Migrants, upon their return, are often seen as competitors in the local job market. The female returnees suffer from disproportionate stigmatisation, and this may take a toll on their marital relationships as well. A negative narrative is often created against female migrants and their family members, not only during their time abroad, but also throughout the migration process where they have to face insults and smear. Female migrants are also subjected to insensitive behaviour and negative media coverage. Often, they become victims of domestic violence.
Failure to effectively reintegrate returnee migrants may give rise to social unrest and violence. It may also lead to returnee migrants becoming susceptible to violent extremism and irregular migration, including trafficking and human smuggling. The countries of origin should have a reintegration framework for the forced returnee migrants and the victims of trafficking to ensure counselling, provide financial support, help secure employment, and offer remedies for the exploitation, wage theft, and recruitment fraudulence. Any reintegration strategy should include the concerns of the members of returnee migrant households, including children, the elderly and those who need special care.
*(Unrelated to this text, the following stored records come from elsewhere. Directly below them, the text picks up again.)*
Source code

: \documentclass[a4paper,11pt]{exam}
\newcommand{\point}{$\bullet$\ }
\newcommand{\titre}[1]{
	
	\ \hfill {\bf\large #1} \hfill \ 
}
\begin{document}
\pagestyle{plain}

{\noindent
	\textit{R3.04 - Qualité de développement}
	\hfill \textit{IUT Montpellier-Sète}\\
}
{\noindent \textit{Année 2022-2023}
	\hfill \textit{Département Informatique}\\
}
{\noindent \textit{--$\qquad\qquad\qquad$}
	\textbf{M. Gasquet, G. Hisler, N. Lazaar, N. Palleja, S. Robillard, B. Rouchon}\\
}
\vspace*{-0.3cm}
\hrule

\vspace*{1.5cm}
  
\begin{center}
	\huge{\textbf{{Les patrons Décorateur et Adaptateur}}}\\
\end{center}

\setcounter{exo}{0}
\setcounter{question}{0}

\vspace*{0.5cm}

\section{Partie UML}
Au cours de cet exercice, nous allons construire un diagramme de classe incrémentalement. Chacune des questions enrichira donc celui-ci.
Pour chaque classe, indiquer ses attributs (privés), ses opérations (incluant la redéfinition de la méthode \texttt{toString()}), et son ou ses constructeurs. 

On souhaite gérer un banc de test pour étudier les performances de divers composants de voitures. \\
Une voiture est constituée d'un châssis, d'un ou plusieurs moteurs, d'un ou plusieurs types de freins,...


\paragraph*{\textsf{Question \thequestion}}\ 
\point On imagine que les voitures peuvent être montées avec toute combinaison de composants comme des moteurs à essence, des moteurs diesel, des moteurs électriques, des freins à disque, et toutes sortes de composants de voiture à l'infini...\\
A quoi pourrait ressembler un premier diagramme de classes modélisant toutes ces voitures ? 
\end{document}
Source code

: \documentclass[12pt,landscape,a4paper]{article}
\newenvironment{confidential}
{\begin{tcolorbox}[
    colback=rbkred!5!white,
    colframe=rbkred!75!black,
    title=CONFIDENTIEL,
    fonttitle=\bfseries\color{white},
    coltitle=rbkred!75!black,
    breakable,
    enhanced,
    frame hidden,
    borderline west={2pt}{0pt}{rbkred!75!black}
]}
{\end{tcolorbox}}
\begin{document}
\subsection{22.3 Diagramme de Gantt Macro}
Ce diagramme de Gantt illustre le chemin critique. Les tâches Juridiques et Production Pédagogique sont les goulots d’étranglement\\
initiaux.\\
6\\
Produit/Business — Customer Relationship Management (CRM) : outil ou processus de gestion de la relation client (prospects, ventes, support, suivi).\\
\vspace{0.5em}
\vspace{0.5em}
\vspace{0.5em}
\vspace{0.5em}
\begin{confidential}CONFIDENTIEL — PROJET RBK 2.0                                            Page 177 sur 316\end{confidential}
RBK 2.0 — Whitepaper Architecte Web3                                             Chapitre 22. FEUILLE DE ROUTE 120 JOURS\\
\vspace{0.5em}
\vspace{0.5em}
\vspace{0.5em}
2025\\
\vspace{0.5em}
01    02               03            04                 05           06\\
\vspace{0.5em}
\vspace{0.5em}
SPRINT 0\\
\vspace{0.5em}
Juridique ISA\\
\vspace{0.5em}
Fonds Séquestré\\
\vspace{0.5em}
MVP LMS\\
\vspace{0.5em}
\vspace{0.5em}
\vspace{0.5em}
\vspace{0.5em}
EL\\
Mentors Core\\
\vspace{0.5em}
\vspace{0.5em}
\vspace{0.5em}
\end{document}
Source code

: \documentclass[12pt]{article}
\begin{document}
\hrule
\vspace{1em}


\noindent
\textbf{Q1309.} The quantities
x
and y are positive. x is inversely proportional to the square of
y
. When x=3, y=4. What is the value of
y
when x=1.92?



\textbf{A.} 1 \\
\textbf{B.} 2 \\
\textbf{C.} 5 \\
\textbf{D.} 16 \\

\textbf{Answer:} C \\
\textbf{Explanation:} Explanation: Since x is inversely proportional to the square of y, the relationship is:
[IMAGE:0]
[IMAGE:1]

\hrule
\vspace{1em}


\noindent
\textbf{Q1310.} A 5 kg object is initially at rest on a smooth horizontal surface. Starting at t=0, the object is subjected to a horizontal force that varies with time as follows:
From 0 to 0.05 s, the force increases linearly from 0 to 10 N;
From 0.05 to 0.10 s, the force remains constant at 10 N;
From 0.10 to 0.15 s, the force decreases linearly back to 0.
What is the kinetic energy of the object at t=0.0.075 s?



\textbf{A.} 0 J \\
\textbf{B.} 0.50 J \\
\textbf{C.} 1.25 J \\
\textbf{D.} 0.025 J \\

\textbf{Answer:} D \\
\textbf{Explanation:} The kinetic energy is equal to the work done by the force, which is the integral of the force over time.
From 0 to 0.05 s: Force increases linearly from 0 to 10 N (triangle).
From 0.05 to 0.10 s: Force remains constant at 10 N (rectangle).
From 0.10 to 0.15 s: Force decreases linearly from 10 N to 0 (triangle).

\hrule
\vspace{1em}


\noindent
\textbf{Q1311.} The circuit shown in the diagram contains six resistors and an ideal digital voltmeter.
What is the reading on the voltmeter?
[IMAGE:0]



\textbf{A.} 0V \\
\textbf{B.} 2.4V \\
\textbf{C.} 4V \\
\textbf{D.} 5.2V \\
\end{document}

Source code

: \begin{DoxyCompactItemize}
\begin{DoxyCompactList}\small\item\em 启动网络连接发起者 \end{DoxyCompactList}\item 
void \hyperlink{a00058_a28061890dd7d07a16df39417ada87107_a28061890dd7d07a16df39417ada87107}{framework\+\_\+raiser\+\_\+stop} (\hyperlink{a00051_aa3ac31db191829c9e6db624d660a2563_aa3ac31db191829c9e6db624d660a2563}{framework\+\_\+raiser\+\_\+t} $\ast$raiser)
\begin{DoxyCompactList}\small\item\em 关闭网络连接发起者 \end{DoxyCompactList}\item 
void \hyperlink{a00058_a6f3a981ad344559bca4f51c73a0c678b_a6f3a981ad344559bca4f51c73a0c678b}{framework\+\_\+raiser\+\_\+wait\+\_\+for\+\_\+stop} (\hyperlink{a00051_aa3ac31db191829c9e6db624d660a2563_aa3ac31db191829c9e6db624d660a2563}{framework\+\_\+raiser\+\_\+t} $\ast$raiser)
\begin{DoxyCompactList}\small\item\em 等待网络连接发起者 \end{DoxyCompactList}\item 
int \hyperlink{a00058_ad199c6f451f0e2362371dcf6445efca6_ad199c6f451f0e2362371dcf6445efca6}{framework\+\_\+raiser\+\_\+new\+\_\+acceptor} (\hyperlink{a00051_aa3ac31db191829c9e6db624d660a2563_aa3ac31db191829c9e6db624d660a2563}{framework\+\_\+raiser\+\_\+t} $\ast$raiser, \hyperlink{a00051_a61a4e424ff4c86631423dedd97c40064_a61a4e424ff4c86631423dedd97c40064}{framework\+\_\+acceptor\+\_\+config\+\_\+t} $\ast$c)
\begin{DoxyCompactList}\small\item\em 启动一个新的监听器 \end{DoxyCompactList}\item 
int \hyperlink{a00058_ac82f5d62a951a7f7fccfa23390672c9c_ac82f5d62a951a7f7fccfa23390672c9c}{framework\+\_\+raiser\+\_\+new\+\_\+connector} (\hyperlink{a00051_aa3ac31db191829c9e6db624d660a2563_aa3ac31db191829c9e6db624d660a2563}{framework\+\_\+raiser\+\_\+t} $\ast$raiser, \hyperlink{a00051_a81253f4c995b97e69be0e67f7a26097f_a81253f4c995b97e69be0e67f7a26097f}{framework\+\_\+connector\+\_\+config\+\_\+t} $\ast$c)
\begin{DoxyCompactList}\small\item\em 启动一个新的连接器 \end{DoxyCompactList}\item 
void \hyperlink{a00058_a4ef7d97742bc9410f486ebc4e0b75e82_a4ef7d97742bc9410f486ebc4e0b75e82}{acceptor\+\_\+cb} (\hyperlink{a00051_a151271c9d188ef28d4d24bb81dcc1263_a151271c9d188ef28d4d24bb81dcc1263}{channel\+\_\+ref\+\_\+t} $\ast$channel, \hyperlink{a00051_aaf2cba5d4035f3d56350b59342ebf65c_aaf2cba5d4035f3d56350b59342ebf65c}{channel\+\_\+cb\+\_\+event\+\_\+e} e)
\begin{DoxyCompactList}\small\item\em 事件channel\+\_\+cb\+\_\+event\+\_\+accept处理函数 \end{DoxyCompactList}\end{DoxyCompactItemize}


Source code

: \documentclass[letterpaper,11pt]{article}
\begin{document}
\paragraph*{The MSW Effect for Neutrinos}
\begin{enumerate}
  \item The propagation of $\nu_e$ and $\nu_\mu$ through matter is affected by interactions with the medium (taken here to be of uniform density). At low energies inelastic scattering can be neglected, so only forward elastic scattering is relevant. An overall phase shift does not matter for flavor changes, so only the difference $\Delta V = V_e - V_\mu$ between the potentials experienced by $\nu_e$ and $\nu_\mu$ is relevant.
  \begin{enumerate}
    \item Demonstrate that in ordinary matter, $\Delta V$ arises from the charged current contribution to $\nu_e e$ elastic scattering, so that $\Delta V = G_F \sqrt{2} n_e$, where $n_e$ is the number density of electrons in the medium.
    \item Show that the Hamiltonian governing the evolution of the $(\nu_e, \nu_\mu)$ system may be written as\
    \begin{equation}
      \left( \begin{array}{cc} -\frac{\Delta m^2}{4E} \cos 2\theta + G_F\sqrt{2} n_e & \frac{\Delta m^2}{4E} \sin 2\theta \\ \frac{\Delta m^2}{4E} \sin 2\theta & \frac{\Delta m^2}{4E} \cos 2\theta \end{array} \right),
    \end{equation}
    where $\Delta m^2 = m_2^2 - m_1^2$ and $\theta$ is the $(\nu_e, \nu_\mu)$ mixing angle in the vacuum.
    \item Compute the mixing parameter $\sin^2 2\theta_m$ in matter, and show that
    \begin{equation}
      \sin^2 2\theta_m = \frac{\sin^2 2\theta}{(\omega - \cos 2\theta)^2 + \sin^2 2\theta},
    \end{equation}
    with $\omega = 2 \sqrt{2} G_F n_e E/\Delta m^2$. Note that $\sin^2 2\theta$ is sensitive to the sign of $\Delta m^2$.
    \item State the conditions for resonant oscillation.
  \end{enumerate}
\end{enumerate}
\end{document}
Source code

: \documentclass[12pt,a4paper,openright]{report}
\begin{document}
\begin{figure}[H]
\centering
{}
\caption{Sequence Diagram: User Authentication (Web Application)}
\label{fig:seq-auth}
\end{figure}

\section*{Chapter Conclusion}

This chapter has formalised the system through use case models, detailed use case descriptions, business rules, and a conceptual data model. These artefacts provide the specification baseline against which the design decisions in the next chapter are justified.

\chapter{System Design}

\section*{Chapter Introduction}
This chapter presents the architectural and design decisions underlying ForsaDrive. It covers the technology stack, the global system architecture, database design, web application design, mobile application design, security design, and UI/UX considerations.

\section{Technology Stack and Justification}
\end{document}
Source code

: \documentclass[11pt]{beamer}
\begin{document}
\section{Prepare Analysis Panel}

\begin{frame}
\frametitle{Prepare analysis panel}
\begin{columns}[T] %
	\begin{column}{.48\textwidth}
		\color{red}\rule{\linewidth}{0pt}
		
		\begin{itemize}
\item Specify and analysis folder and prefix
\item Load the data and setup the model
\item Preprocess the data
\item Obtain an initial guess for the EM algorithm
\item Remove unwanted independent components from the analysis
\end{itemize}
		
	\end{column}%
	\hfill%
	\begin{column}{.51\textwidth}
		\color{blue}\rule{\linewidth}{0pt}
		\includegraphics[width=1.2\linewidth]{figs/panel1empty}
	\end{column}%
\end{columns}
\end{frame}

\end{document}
Article 1 of the 1990 migrant workers' convention mentions "return" as a part of the migration process, and Article 67 concerns the operation of the countries of origin and destination to ensure an orderly return to promote adequate economic conditions for the migrants' resettlement, to facilitate durable cultural, and social reintegration in the countries of origin.
Reintegration remains one of the major challenges of migration governance in the countries of origin. However, the countries of destination cannot avoid the issue, as they have a role in preparing the migrants for their eventual return and reintegration. The migrants spend their productive years in the countries of destination, have to retire if sick or injured, and are unable to access social protection if unemployed. Therefore, the employers need to ensure the social protection of the migrants, and the countries of origin should insist that the countries of destination address those concerns.
Returnee migrants are not liabilities. They are resources who must be welcomed and cherished by the nation. Return and reintegration programmes of migrants should be incorporated in the national development plans and be approached from the much touted "the whole of government and the whole of society" perspective. The sub-national or local level government, the employers, and the private sector must be included in the reintegration programmes. An efficacious return and reintegration policy will surely help create an enabling environment for attaining the lofty targets of the Global Compact for Safe, Orderly and Regular Migration and the Sustainable Development Goals, and ensure that no one is left behind.
Dr CR Abrar is an academic and a member of Nagorik, a platform of human rights and rule of law. This article is based on the proceedings of the RMMRU-MFA-Prokas international conference on reintegration of returnee migrant workers affected by Covid-19, held virtually on April 5-6, 2021.